1948(昭和23年)/6/21公開
配給:松竹 製作:松竹株式会社
企画は中野泰介。脚本は秋篠珊次郎のペンネームをもつ井上金太郎が書き、終戦後第二回の井上金太郎が監督。撮影は「夜の女たち」の杉山公平が担当。主演は山路ふみ子と黒川弥太郎、その他に鈴木美智子、吉川満子、阪東聖子、永田光男、近衛敏明、小堀誠、星ひかるらが出演。

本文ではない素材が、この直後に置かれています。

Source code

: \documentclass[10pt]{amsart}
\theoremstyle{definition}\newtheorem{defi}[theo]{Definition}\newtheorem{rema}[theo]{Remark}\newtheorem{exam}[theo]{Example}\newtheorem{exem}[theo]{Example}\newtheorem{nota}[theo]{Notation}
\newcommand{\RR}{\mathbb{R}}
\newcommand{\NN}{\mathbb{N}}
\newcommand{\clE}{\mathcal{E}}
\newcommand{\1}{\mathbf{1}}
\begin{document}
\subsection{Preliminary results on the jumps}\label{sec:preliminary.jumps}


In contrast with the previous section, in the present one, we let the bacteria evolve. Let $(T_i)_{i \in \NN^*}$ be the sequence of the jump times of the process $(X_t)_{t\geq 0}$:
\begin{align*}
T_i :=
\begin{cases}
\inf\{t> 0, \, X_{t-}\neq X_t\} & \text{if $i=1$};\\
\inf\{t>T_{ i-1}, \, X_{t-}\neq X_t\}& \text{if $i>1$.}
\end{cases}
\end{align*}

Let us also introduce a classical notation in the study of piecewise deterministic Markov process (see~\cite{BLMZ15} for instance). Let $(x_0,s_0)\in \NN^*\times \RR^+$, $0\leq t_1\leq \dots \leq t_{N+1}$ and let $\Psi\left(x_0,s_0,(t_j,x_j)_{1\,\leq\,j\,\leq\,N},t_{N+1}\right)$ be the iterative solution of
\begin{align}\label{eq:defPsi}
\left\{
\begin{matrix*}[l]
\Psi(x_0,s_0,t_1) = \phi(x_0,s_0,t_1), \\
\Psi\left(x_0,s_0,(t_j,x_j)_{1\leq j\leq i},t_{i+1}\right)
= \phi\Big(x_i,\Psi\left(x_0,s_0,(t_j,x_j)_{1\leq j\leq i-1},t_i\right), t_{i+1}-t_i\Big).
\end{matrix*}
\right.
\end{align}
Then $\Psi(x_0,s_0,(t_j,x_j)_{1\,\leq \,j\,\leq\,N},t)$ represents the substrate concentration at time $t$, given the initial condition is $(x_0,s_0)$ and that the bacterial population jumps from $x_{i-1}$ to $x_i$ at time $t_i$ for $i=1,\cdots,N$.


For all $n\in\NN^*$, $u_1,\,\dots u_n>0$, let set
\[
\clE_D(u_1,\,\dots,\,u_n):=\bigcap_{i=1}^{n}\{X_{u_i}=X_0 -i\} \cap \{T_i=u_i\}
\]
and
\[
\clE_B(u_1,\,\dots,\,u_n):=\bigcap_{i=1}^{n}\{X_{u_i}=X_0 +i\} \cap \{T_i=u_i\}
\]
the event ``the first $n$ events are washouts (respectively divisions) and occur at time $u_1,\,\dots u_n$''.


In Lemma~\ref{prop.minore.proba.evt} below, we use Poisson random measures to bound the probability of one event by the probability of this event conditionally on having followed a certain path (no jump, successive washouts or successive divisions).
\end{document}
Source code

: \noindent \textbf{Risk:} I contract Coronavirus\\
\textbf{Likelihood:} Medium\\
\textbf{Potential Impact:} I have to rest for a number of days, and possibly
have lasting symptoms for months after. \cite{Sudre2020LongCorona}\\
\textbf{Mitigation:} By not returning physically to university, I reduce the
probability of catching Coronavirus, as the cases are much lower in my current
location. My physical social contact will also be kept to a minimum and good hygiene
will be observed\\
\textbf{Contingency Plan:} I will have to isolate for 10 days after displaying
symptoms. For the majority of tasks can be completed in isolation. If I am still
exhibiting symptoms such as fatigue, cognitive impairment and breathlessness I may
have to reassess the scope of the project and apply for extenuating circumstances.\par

火事、それは伝馬町の牢獄だった。そのため囚人たちは期日に必ず帰ることを言い渡されて三日間釈放された。囚人の一人お銀は、かつて昼は長唄師匠、夜は牛若お銀という板の間稼ぎ。そして一人の妹おつるが舞いの師匠になるのを楽しみにしていた。しかし清次郎という男がお銀のところへ弟子入りしてから彼女の運命は変転した。いつかお銀は清次郎を深く想い、そして思いを打ち明けるのだった。と「おれはお尋ね者だ、師匠に想われる様な人間じゃない」清次郎の言葉に、お銀は己の罪も告白した。そのとたんお銀の手に捕縄がかけられ、清次郎の手に十手が光ったのだ。清次郎は目明しだった。--お銀は釈放の身を同輩お源の家に寄せ、そこで妹おつると再会した。しかし間もなくお銀は恐ろしいことを知った。それはおつるが清次郎を恋し、清次郎はおつるの世話をしていることだった。お銀は殺意に満ちて清次郎と逢った。だが清次郎は、お銀を牢に送ってから、はじめてお銀が自分にとってなくてはならぬ女と気がつき、役目のため心をふみにじった罪滅ぼしに妹おつるを世話しているというのだ。またしてもお銀の心は動揺した。清次郎は二人で逃げようという。だが何も知らず清次郎を慕っているおつるを思うお銀はどうしていいかわからないのだ。逃げるため落ち合う約束のときが迫った。しかしそのとき清次郎は大ケガをしてしまう。それを聞いてお銀はかけつけた。